そんなことを言って、誰が信じてくれるだろうか。「前世」というものが存在することでさえ、一部の人を除いて誰も信じてはいないだろう。それどこか、「ぼく、実は前世『虫』だったんだ~」などと口走ってしまえば、僕が血の滲むような努力をして、かろうじて繋ぎ止めてきた人間関係を自ら崩壊させてしまうことになる。現代社会で生きる上で、このようなことはどうしても避けなければならない。故に、


「僕の前世は虫だった」


 なんてことは、絶対に口にしないと決めている。両親にも、兄弟にも、もちろん、どんな仲のいい親友にも。


 そもそも、僕の前世の「虫」というのは何だったのか?

 力強いカブトムシか? 遠くまで飛べるバッタか? 気楽にその辺を飛び回る超ちょか?

 残念ながら、答えは全部NOである。


 僕の前世は「か」だ。


 そう、みなさんのよく知っている、あの「蚊」である。

 夏の水辺に大量発生して、最近はなぜか冬にも見かけるあの虫である。


 そして、僕が言うのも何であるが、彼らは実に迷惑この上ない。


 まず、うるさい。一日が終わり、気持ちよく布団に入り、部屋の電気を消して日々の忙しさを抜け出してわずかばかりの安寧の時間を得ようとした刹那、あの耳障りな音を聞いた時の衝撃。そして怒り。真っ暗で何も見えないうえにその音源は大変小さい。一度手で払ってみても、またすぐに耳元にあの嫌な音をたてにやってくる。本当にうるさい連中である。
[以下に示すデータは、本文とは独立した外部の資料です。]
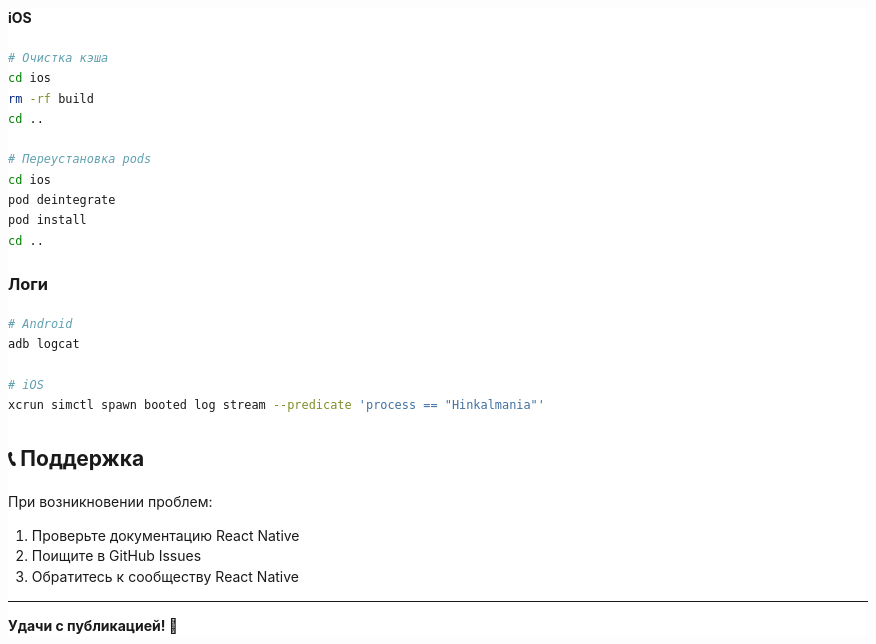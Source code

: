#### iOS
```bash
# Очистка кэша
cd ios
rm -rf build
cd ..

# Переустановка pods
cd ios
pod deintegrate
pod install
cd ..
```

### Логи
```bash
# Android
adb logcat

# iOS
xcrun simctl spawn booted log stream --predicate 'process == "Hinkalmania"'
```

## 📞 Поддержка

При возникновении проблем:
1. Проверьте документацию React Native
2. Поищите в GitHub Issues
3. Обратитесь к сообществу React Native

---

**Удачи с публикацией! 🚀**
 そして、数が多い。無駄に大量発生するのは本当に勘弁していただきたい。駆除が大変である。それに、最近は病原菌まで運んでしまうというからたちが悪い。プールの脇に団体でプカプカ浮いている彼らのを見るのは決して気持ちのよいものではなかった。


 そしてなにより、先ほども少しだけ触れたが死に方があまりにも無残である。飛んで火にいる夏の虫というが、最近は夜に高圧電流を流した棒に突っ込んで自滅したり、蚊柱の中に殺虫剤を吹きかけられたり。

 だが、極め付きはやはり手で叩かれて圧死するケースだ。あれは怖い。そしてひどい。迫りくる手のひらを寸前のところで躱した思っても、二度目、三度目の攻撃が迫ってきて、最後にはペシャンコにされてしまう。


 そして何とも。何とも不運なことに僕は前世でそうやって死んでしまっていた。


 これが何をするか、分かっていただけるだろうか?


 簡単に言うと、僕は人が手を叩く音を聞くと「生命の危険」を感じるのである。


 おかしなことだと思うだろう? だが、笑いごとではないのだ。

 その音を聞くと自分が死ぬ瞬間がフラッシュバックするのである。これはなかなか頭が痛い。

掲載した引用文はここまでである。